Description of the task: For the word "with", count the lines of the listing that contain it and give only the count.

*** Records for processing

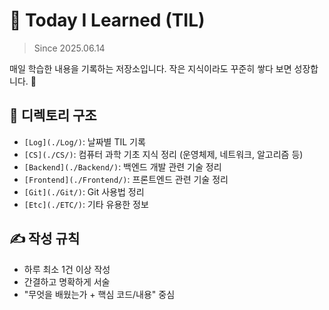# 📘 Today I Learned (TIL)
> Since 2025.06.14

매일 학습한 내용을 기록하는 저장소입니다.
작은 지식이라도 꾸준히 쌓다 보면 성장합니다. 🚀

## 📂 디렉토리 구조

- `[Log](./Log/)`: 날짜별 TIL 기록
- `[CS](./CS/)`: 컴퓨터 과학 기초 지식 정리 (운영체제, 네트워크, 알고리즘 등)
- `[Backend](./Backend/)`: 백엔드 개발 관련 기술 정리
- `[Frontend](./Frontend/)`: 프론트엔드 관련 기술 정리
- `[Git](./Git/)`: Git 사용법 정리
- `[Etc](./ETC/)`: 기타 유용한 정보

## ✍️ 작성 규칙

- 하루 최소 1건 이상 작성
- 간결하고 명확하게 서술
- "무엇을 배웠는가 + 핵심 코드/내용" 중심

******
*** Records for processing

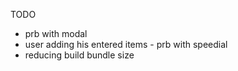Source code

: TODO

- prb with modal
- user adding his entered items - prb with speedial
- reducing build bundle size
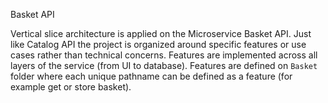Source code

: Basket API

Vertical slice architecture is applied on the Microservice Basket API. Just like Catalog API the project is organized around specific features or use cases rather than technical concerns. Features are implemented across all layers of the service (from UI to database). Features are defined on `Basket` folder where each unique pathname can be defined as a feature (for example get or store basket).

******
*** Records for processing

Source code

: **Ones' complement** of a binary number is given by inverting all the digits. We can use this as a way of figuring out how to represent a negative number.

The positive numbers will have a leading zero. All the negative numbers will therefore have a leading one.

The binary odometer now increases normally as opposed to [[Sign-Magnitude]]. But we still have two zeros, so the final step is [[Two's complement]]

******

Result below: 2